К моей большой гордости я был избран членом "Сэвила" - "маленького Сэвила", расположенного тогда на Пиккадилли - и после того, как меня официально представили, обедал с самими Гарди и Уолтером Безантом. Мой долг перед последним сразу возрос, а вы, наверно, помните, что я был ему и так уже многим обязан. У него был свой взгляд на издателей, и он в то время занимался созданием Сообщества писателей. Безант посоветовал мне доверить свои дела литагенту и прислал ко мне своего - Э.П.Уатта, у которого был сын моего возраста. Уатт-отец тут же взялся за них, в высшей степени умело; когда он умер, ими стал заниматься его сын. За сорок с лишним лет я не припомню между нами ни единого разногласия, которого нельзя было бы уладить за три минуты. Этим я тоже обязан Безанту.
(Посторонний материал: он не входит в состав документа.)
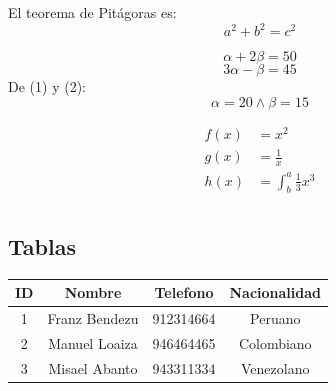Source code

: \documentclass[12pt, letterpaper]{article}
\begin{document}
El teorema de Pitágoras es: $$a^2 + b^2 = c^2$$

\begin{equation}
    \alpha + 2\beta = 50
\end{equation}
\begin{equation}
    3\alpha - \beta = 45
\end{equation}
De (1) y (2):
\begin{equation*}
    \boxed{\alpha = 20 \wedge \beta = 15}
\end{equation*}

\begin{align*}
    f(x) &= x^2\\
    g(x) &= \frac{1}{x}\\
    h(x) &= \int^a_b \frac{1}{3}x^3\\
\end{align*}

\subsection{Tablas}
\begin{center}
    \begin{tabular}{|c|c|c|c|}
        \hline
        \textbf{ID} & \textbf{Nombre} & \textbf{Telefono} & \textbf{Nacionalidad}\\
        \hline
        1 & Franz Bendezu & 912314664 & Peruano\\
        \hline
        2 & Manuel Loaiza & 946464465 & Colombiano\\
        \hline
        3 & Misael Abanto & 943311334 & Venezolano\\
        \hline
    \end{tabular}
\end{center}
\end{document}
И доброта его этим не исчерпывалась. Этот человек с большой седеющей бородой, в поблескивающих очках, мудро помогал мне ориентироваться в новом, непонятном мире. В "Сэвиле" велось много разговоров. Большей частью они напоминали пикировку художников в мастерской после того, как натурщицы кончили позировать, и каждый начинает отпускать шпильки по адресу тех, кто его превосходит, поносить все школы, кроме собственной. Но Безант видел глубже. Он посоветовал мне "не соваться в эту собачью грызню". Сказал, что если я "примкну к одной группе", то тем самым испорчу отношения с другой, и что в конце концов дела пойдут, как в женской школе, где при встрече девочки показывают друг другу язык". Это было правдой. Я слышал, как люди намного старше меня тратили силы и красноречие на перечисление "интриг" против себя, на разговоры о людях, которые "разносят" их работы или которых сами хотели бы "разнести". (Это напоминало мне пожилых чиновников, которые изливали душу у меня в кабинете, не получив ожидаемых наград). Самым разумным казалось держаться в стороне от всего этого. Потому я никогда ни прямо, ни косвенно не критиковал вещи своих собратьев по перу и никого не подбивал это делать; никого не просил давать отзывы о моих вещах. Мои знакомства с современниками всегда были очень ограничены.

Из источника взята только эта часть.